Trial into Harvard’s Asian Discrimination Lawsuit Comes to an End
The arguments in the lawsuit, filed in 2014, ended on Friday with both sides offering closing statements.
The university continues to deny that it discriminated against Asian applicants, while the student group is still adamant on its stand that university applies a system aimed at maintaining a virtually unalterable proportion of students from different ethnic groups.
“The demographics of those here with us today as this trial ends reflect the enormous progress we have made in becoming a more diverse and inclusive society and community,” Harvard’s attorney William F. Lee told the court. “The plaintiff wants to turn back that clock. The plaintiff thinks, as they told us under oath, in terms of the efficient allocation of minority students and winners and losers.”

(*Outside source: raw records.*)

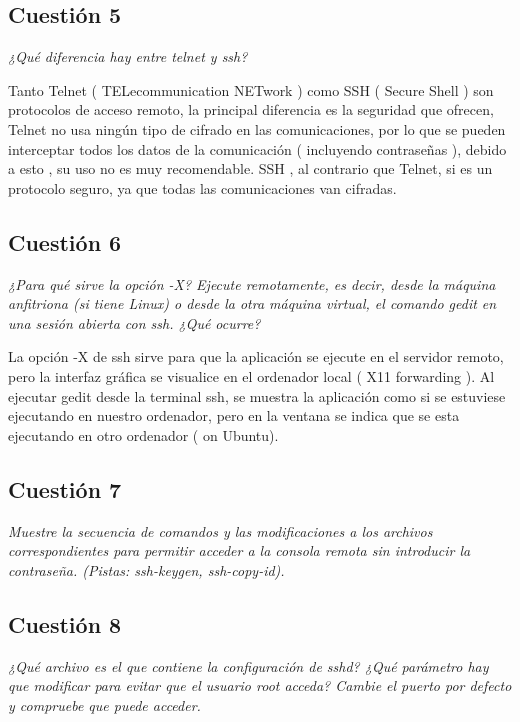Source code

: \subsection{Cuestión 5}
\textit{¿Qué diferencia hay entre telnet y ssh?}
\newline

Tanto Telnet ( TELecommunication NETwork ) como SSH ( Secure Shell ) son protocolos de acceso remoto, la principal diferencia es la seguridad que ofrecen, Telnet no usa ningún tipo de cifrado en las comunicaciones, por lo que se pueden interceptar todos los datos de la comunicación ( incluyendo contraseñas ), debido a esto , su uso no es muy recomendable. SSH , al contrario que Telnet, si es un protocolo seguro, ya que todas las comunicaciones van cifradas.  \cite{sshtle}

\subsection{Cuestión 6}
\textit{¿Para qué sirve la opción -X? Ejecute remotamente, es decir, desde la máquina anfitriona (si tiene Linux) o desde la otra máquina virtual, el comando gedit en una sesión abierta con ssh. ¿Qué ocurre?}
\newline

La opción -X de ssh sirve para que la aplicación se ejecute en el servidor remoto, pero la interfaz gráfica se visualice en el ordenador local ( X11 forwarding ). \cite{sshx} Al ejecutar gedit desde la terminal ssh, se muestra la aplicación como si se estuviese ejecutando en nuestro ordenador, pero en la ventana se indica que se esta ejecutando en otro ordenador ( on Ubuntu). 

\subsection{Cuestión 7}
\textit{Muestre la secuencia de comandos y las modificaciones a los archivos correspondientes para permitir acceder a la consola remota sin introducir la contraseña. (Pistas: ssh-keygen, ssh-copy-id).}
\newline
\subsection{Cuestión 8}
\textit{¿Qué archivo es el que contiene la configuración de sshd? ¿Qué parámetro hay que modificar para evitar que el usuario root acceda? Cambie el puerto por defecto y compruebe que puede acceder.}

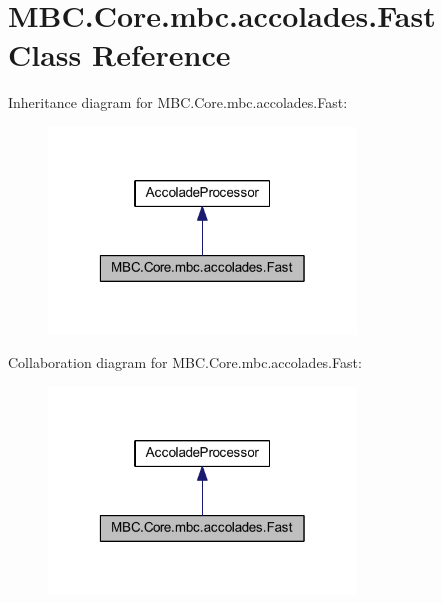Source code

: \hypertarget{class_m_b_c_1_1_core_1_1mbc_1_1accolades_1_1_fast}{\section{M\-B\-C.\-Core.\-mbc.\-accolades.\-Fast Class Reference}
\label{class_m_b_c_1_1_core_1_1mbc_1_1accolades_1_1_fast}
}


Inheritance diagram for M\-B\-C.\-Core.\-mbc.\-accolades.\-Fast\-:\nopagebreak
\begin{figure}[H]
\begin{center}
\leavevmode
\includegraphics[width=232pt]{class_m_b_c_1_1_core_1_1mbc_1_1accolades_1_1_fast__inherit__graph}
\end{center}
\end{figure}


Collaboration diagram for M\-B\-C.\-Core.\-mbc.\-accolades.\-Fast\-:\nopagebreak
\begin{figure}[H]
\begin{center}
\leavevmode
\includegraphics[width=232pt]{class_m_b_c_1_1_core_1_1mbc_1_1accolades_1_1_fast__coll__graph}
\end{center}
\end{figure}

The 15-day trial, which began in a federal court in Boston last month, saw people from both sides testifying in support of their respective claims.
John M. Hughes, who represented the student organization, accused Harvard during his closing statement of indulging in ”bias” and “stereotyping” when it comes to admitting Asian-American applicants.
“Harvard suggests Asian Americans are a group of one-dimensional academic superstars,” Hughes told the court.
On October 14, hundreds of Asian-American community leaders and representatives held a mass rally at Boston’s Copley Square against the university.
The U.S. Department of Justice has also filed a statement of interest before the court alleging the school of rating applicants of Asian-American origin lower on leadership and ability scores.